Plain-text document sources
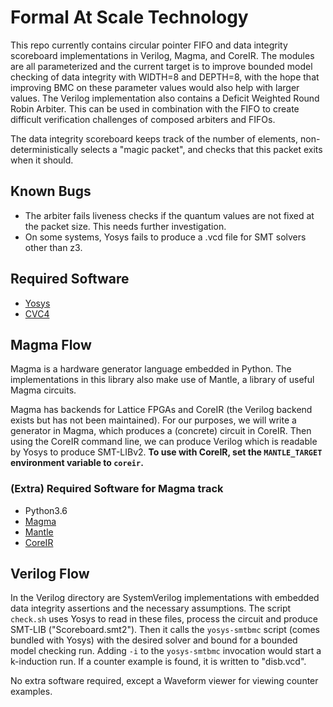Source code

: # Formal At Scale Technology

This repo currently contains circular pointer FIFO and data integrity scoreboard implementations in Verilog, Magma, and CoreIR.
The modules are all parameterized and the current target is to improve bounded model checking of data integrity with WIDTH=8 and
DEPTH=8, with the hope that improving BMC on these parameter values would also help with larger values. The Verilog implementation
also contains a Deficit Weighted Round Robin Arbiter. This can be used in combination with the FIFO to create difficult verification
challenges of composed arbiters and FIFOs.

The data integrity scoreboard keeps track of the number of elements, non-deterministically selects a "magic packet", and checks that
this packet exits when it should.

## Known Bugs
* The arbiter fails liveness checks if the quantum values are not fixed at the packet size. This needs further investigation.
* On some systems, Yosys fails to produce a .vcd file for SMT solvers other than z3.

## Required Software
* [Yosys](https://github.com/YosysHQ/yosys)
* [CVC4](https://github.com/CVC4/CVC4)

## Magma Flow
Magma is a hardware generator language embedded in Python. The implementations in this library also make use of Mantle,
a library of useful Magma circuits.

Magma has backends for Lattice FPGAs and CoreIR (the Verilog backend exists but has not been maintained). For our purposes, we
will write a generator in Magma, which produces a (concrete) circuit in CoreIR. Then using the CoreIR command line, we can
produce Verilog which is readable by Yosys to produce SMT-LIBv2. **To use with CoreIR, set the `MANTLE_TARGET` environment
variable to `coreir`.**

### (Extra) Required Software for Magma track
* Python3.6
* [Magma](https://github.com/phanrahan/magma)
* [Mantle](https://github.com/phanrahan/mantle)
* [CoreIR](https://github.com/rdaly525/coreir)

## Verilog Flow
In the Verilog directory are SystemVerilog implementations with embedded data integrity assertions and the necessary
assumptions. The script `check.sh` uses Yosys to read in these files, process the circuit and produce SMT-LIB
("Scoreboard.smt2"). Then it calls the `yosys-smtbmc` script (comes bundled with Yosys) with the desired solver and bound
for a bounded model checking run. Adding `-i` to the `yosys-smtbmc` invocation would start a k-induction run. If a
counter example is found, it is written to "disb.vcd".

No extra software required, except a Waveform viewer for viewing counter examples.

[WORK TO BE COMPLETED]
When a line in the data contains the string "model", copy that line.

[SOLUTION BELOW]
The modules are all parameterized and the current target is to improve bounded model checking of data integrity with WIDTH=8 and
for a bounded model checking run. Adding `-i` to the `yosys-smtbmc` invocation would start a k-induction run. If a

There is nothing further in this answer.